Entre papas-mamans aux anges et mômes modèles, les clichés véhiculés sur les réseaux sociaux méritent une légère retouche. L’arrivée d’un bébé fait entrer le couple dans une zone de turbulences où les grands bonheurs le disputent aux grosses tempêtes. Un maelström d’émotions où les pleurs désarmants font oublier les risettes craquantes (et inversement), où chacun va devoir se repositionner chahuté par la fatigue ou les hormones, le manque de temps pour soi, les doutes, les angoisses - voire la nostalgie d’un paradis perdu - et la culpabilité qui leur fait escorte.

Ces enjeux, tous les parents ne les ont pas intégrés lorsque se produit l’heureux évènement. Mariée à Aude, Constance en sait quelque chose. Avant d’accoucher de leur fille de huit ans, elle avait réfléchi aux moyens d’établir une relation à trois la plus équilibrée possible. Mais l’amour « viscéral, animal » qu’elle éprouve le jour J devient si fusionnel qu’elle ne conçoit même plus d’y intégrer sa conjointe. « J’ai éprouvé des difficultés à laisser de la place ; Aude à prendre la sienne. Je n’avais pas suffisamment de hauteur pour comprendre que j’avais clairement besoin d’aide, comme toutes les jeunes mamansNous avions voulu Juliette et, en dehors de sa nounou, je m’interdisais de la faire garder pour prendre du temps pour nous. » 

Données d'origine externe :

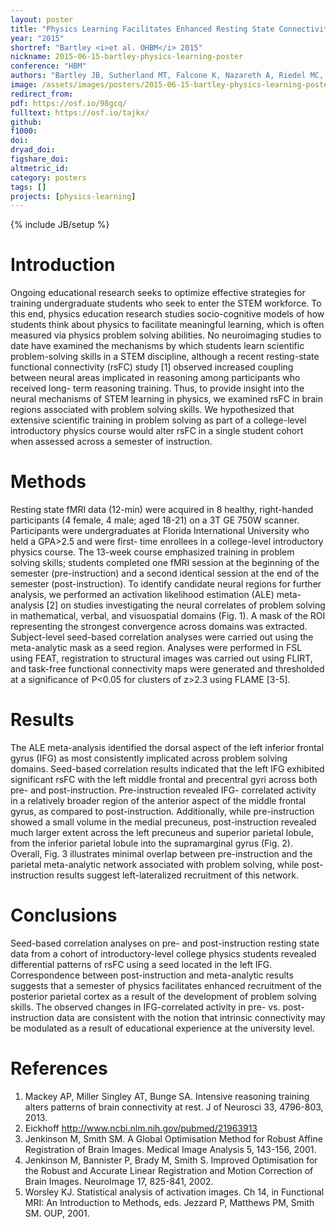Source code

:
 ```yaml
---
layout: poster
title: "Physics Learning Facilitates Enhanced Resting State Connectivity in Problem Solving Network"
year: "2015"
shortref: "Bartley <i>et al. OHBM</i> 2015"
nickname: 2015-06-15-bartley-physics-learning-poster
conference: "HBM"
authors: "Bartley JB, Sutherland MT, Falcone K, Nazareth A, Riedel MC, Laird RW, Marguglio D, MacNamara K, Pruden SM, Brewe E, Laird AR"
image: /assets/images/posters/2015-06-15-bartley-physics-learning-poster.png
redirect_from:
pdf: https://osf.io/98gcq/
fulltext: https://osf.io/tajkx/
github:
f1000:
doi:
dryad_doi:
figshare_doi:
altmetric_id:
category: posters
tags: []
projects: [physics-learning]
---
```

{% include JB/setup %}

# Introduction
Ongoing educational research seeks to optimize effective strategies for training undergraduate students who seek to enter the STEM workforce. To this end, physics education research studies socio-cognitive models of how students think about physics to facilitate meaningful learning, which is often measured via physics problem solving abilities. No neuroimaging studies to date have examined the mechanisms by which students learn scientific problem-solving skills in a STEM discipline, although a recent resting-state functional connectivity (rsFC) study [1] observed increased coupling between neural areas implicated in reasoning among participants who received long- term reasoning training. Thus, to provide insight into the neural mechanisms of STEM learning in physics, we examined rsFC in brain regions associated with problem solving skills. We hypothesized that extensive scientific training in problem solving as part of a college-level introductory physics course would alter rsFC in a single student cohort when assessed across a semester of instruction.

# Methods
Resting state fMRI data (12-min) were acquired in 8 healthy, right-handed participants (4 female, 4 male; aged 18-21) on a 3T GE 750W scanner. Participants were undergraduates at Florida International University who held a GPA>2.5 and were first- time enrollees in a college-level introductory physics course. The 13-week course emphasized training in problem solving skills; students completed one fMRI session at the beginning of the semester (pre-instruction) and a second identical session at the end of the semester (post-instruction).
To identify candidate neural regions for further analysis, we performed an activation likelihood estimation (ALE) meta-analysis [2] on studies investigating the neural correlates of problem solving in mathematical, verbal, and visuospatial domains (Fig. 1). A mask of the ROI representing the strongest convergence across domains was extracted. Subject-level seed-based correlation analyses were carried out using the meta-analytic mask as a seed region. Analyses were performed in FSL using FEAT, registration to structural images was carried out using FLIRT, and task-free functional connectivity maps were generated and thresholded at a significance of P<0.05 for clusters of z>2.3 using FLAME [3-5].

# Results
The ALE meta-analysis identified the dorsal aspect of the left inferior frontal gyrus (IFG) as most consistently implicated across problem solving domains. Seed-based correlation
results indicated that the left IFG exhibited significant rsFC with the left middle frontal and precentral gyri across both pre- and post-instruction. Pre-instruction revealed IFG- correlated activity in a relatively broader region of the anterior aspect of the middle frontal gyrus, as compared to post-instruction. Additionally, while pre-instruction showed a small volume in the medial precuneus, post-instruction revealed much larger extent across the left precuneus and superior parietal lobule, from the inferior parietal lobule into the supramarginal gyrus (Fig. 2). Overall, Fig. 3 illustrates minimal overlap between pre-instruction and the parietal meta-analytic network associated with problem solving, while post-instruction results suggest left-lateralized recruitment of this network.

# Conclusions
Seed-based correlation analyses on pre- and post-instruction resting state data from a cohort of introductory-level college physics students revealed differential patterns of rsFC using a seed located in the left IFG. Correspondence between post-instruction and meta-analytic results suggests that a semester of physics facilitates enhanced recruitment of the posterior parietal cortex as a result of the development of problem solving skills. The observed changes in IFG-correlated activity in pre- vs. post-instruction data are consistent with the notion that intrinsic connectivity may be modulated as a result of educational experience at the university level.

# References
1.  Mackey AP, Miller Singley AT, Bunge SA. Intensive reasoning training alters patterns of brain connectivity at rest. J of Neurosci 33, 4796-803, 2013.  
2.  Eickhoff http://www.ncbi.nlm.nih.gov/pubmed/21963913  
3.  Jenkinson M, Smith SM. A Global Optimisation Method for Robust Affine Registration of Brain Images. Medical Image Analysis 5, 143-156, 2001.  
4.  Jenkinson M, Bannister P, Brady M, Smith S. Improved Optimisation for the Robust and Accurate Linear Registration and Motion Correction of Brain Images. NeuroImage 17, 825-841, 2002.  
5.  Worsley KJ. Statistical analysis of activation images. Ch 14, in Functional MRI: An Introduction to Methods, eds. Jezzard P, Matthews PM, Smith SM. OUP, 2001.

Du "baby blues" au "baby clash"

Avec le recul, Constance ne parle pas de souffrance, mais de désarroi quand elle évoque cette période critique. Les raisons de sa perte de repères ? « Nous, les couples qui avons suivi tout un processus pour avoir un enfant, avons tendance à penser que les choses vont s’aplanir une fois passés la grossesse et l’accouchement. Le combat nous semble avoir été mené avant et nous ne nous projetons pas dans l’après. Or, il continue, mais sans que nous ayons réalisé que cette phase nécessiterait aussi de se faire accompagner.»

Lorsqu’elles sont devenues mamans, les deux femmes venaient d’avoir la trentaine et se connaissaient depuis treize ans. Si ce socle leur a permis de tenir le coup, « nous avons compris pourquoi autant de couples se séparaient après l’arrivée d’un premier enfant*. A tour de rôle, nous avons pensé que, si les choses continuaient comme ça, elles allaient mal se terminer. » A l’inverse de Constance, certains considèrent plutôt comme une force d’avoir dû se démener pour la conception de leur progéniture. Notamment les hommes passés par le chemin encore plus compliqué de la GPA. Ses embûches ont, disent-ils, éprouvé la solidité de leur lien et profondément remodelé leur vie sociale avant même de devoir l’adapter aux contraintes d’un tout petit. 

Des moments difficiles

Ces approches différentes en témoignent : chaque parcours est unique, chaque naissance aussi. Même quand on n’est plus un novice. Pour Fabien, 44 ans, marié à Mario, 45 ans, l’accueil de Lily-Rose en janvier 2015 s’est passé tout en douceur. Dès le départ, leurs quinze jours dans la bulle d’un petit appartement du Wisconsin leur offrent de « se rencontrer » dans une parfaite sérénité. Par la suite, tout roule si bien que les papas décident de transformer leur « triangle parfait » en carré. Mais quand Jack vient au monde en mai 2019, Fabien ressent « une grande frustration » à devoir se partager entre ses deux petits. Il éprouve « le sentiment de ne pas faire les choses aussi bien que nous l’aurions pu ».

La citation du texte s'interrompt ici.